It is particularly preferable if the vehicle itself is designed in such a way that it can maximize liquid effects. The vehicle can comprise, for example, a preferably hemispherical element on a lower side, which displaces the liquid out of the pool as it plunges into the liquid. The vehicle thus acts like a type of hammer, which strikes the liquid of the pool.

According to one particularly advantageous embodiment, the vehicle comprises means for carrying along the liquid, which are preferably arranged on a lower side of the vehicle. In particular, the vehicle can comprise a carrier on the base, which is designed, for example, as a housing open to the front. As the vehicle travels into the pool, the housing of the vehicle thus carries along liquid through its open end. After the vehicle has traveled out of the pool and is on the return, the carrier can then let the water spray outward, for example, onto happy spectators. The distribution can have different strengths depending on the movement and speed.

It is particularly advantageous if the section of the pool over which the liquid can flow comprises a ramp or a stair, which is preferably arranged at an edge of the pool. In addition, the section can be connected to the means, using which a flow rate of the liquid can be varied arbitrarily. By the liquid flowing over the ramp or the stair into the pool, a type of waterfall is formed which makes the travel experience even more adventurous and refreshing. If the vehicle travels over the stair or the ramp with running liquid, a particularly strong and impressive splash effect can be generated. In particular, the means for varying the flow rate of the liquid are driven in such a way that the liquid level on the section is higher than a movement radius of the vehicle, so that an overlap of the liquid and the path of the vehicle results.

A dynamic and closed liquid cycle can be formed in that the means, using which the flow rate of the liquid can be varied, comprise at least one pump and one reservoir. The liquid can then, for example, be pumped out of the reservoir by the pump and then run over the section of the pool and arrive in the reservoir again. The reservoir offers the option of refilling the pool again and again and as often as necessary, so that the desired fill level in the pool or the desired flow on the section can be achieved. The liquid can flow easily and rapidly into the pool using the pump. Using these means, the flow rate of the liquid, and thus the fill level in the pool, can thus be controlled.

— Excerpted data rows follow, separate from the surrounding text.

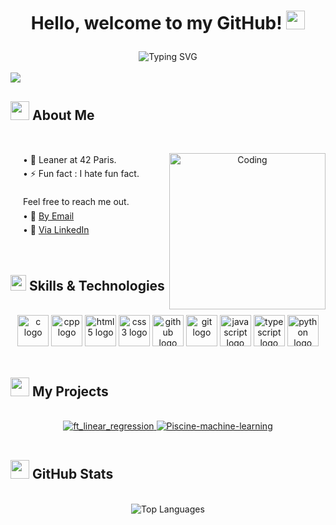 # <p align="center"> Hello, welcome to my GitHub! <img src="https://media.giphy.com/media/hvRJCLFzcasrR4ia7z/giphy.gif" width="30px"></p> 

<div align="center">
  <img src="https://readme-typing-svg.herokuapp.com?font=Fira+Code&pause=1000&color=F7F7F7&center=true&vCenter=true&width=435&lines=Tech+Enthusiast;Continuous+Learner" alt="Typing SVG" />
</div>
</br>
<img src="https://user-images.githubusercontent.com/73097560/115834477-dbab4500-a447-11eb-908a-139a6edaec5c.gif">

## <img src="https://github.com/7oSkaaa/7oSkaaa/raw/main/Images/about_me.gif?raw=true" width="30"> About Me
</br>

<div align="center">
  <img align="right" alt="Coding" width="250" src="https://github.com/7oSkaaa/7oSkaaa/blob/main/Images/Software_Tools.gif">
  
  <p align="left" style="margin-left: 20px; line-height: 1.6;">
    • 🔭 Leaner at 42 Paris.</br>
    • ⚡ Fun fact : I hate fun fact.</br></br>
    Feel free to reach me out.</br>
    • 📧 <a href="mailto:dasindres@gmail.com">By Email</a></br>
    • 👔 <a href="https://www.linkedin.com/in/diego-sindres">Via LinkedIn</a></br>
  </p>
</div>
</br>

## <img src="https://media2.giphy.com/media/QssGEmpkyEOhBCb7e1/giphy.gif?cid=ecf05e47a0n3gi1bfqntqmob8g9aid1oyj2wr3ds3mg700bl&rid=giphy.gif" width="25"> Skills & Technologies
</br>

<div align="center">
  <img src="https://cdn.jsdelivr.net/gh/devicons/devicon/icons/c/c-original.svg" height="50" width="50" alt="c logo" />
 <img src="https://cdn.jsdelivr.net/gh/devicons/devicon/icons/cplusplus/cplusplus-original.svg" height="50" width="50" alt="cpp logo" />
  <img src="https://cdn.jsdelivr.net/gh/devicons/devicon/icons/html5/html5-original.svg" height="50" width="50" alt="html5 logo" />
  <img src="https://cdn.jsdelivr.net/gh/devicons/devicon/icons/css3/css3-original.svg" height="50" width="50" alt="css3 logo" />
  <img src="https://cdn.jsdelivr.net/gh/devicons/devicon/icons/github/github-original.svg" height="50" width="50" alt="github logo" />
  <img src="https://cdn.jsdelivr.net/gh/devicons/devicon/icons/git/git-original.svg" height="50" width="50" alt="git logo" />
  <img src="https://cdn.jsdelivr.net/gh/devicons/devicon/icons/javascript/javascript-original.svg" height="50" width="50" alt="javascript logo" />  
  <img src="https://cdn.jsdelivr.net/gh/devicons/devicon/icons/typescript/typescript-original.svg" height="50" width="50" alt="typescript logo" />
  <img src="https://cdn.jsdelivr.net/gh/devicons/devicon/icons/python/python-original.svg" height="50" width="50" alt="python logo" />
  
</div>
</br>

## <img src="https://media.giphy.com/media/iY8CRBdQXODJSCERIr/giphy.gif" width="30"> My Projects
</br>

<div align="center">
  <a href="https://github.com/Diegosdrs/ft_linear_regression">
    <img src="https://github-readme-stats.vercel.app/api/pin/?username=Diegosdrs&repo=transcendence&theme=radical" alt="ft_linear_regression" />
  </a>
  <a href="https://github.com/Diegosdrs/Piscine-machine-learning">
    <img src="https://github-readme-stats.vercel.app/api/pin/?username=Diegosdrs&repo=Piscine-machine-learning&theme=radical" alt="Piscine-machine-learning" />
  </a>
</div>
</br>

## <img src="https://media.giphy.com/media/cj87CxfRtrUifF3Ryk/giphy.gif" width="30"> GitHub Stats
</br>

<div align="center">
  <img src="https://github-readme-stats.vercel.app/api/top-langs/?username=Diegosdrs&theme=radical" alt="Top Languages"/>
</div>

It is also conceivable that the amusement ride comprises multiple pumps or nozzles, which are arranged and designed in such a way that the liquid can be conveyed from the reservoir by the pumps sufficiently high that the provided flow partially overlaps the path of the vehicle. A water effect is thus generated.

In order that the vehicle can be accelerated, the amusement ride can comprise one or more drives, in particular LSM (linear synchronous motor) stators, using which the vehicle can be driven. LSM stators are very widespread and can reach high speeds. The drive or drives can be arranged on the vehicle itself, on the pool, or on the support structure.

In order that the passengers can have access to the passenger compartments, means can be provided which form a loading and unloading platform at a standstill, for example, in the form of a turntable.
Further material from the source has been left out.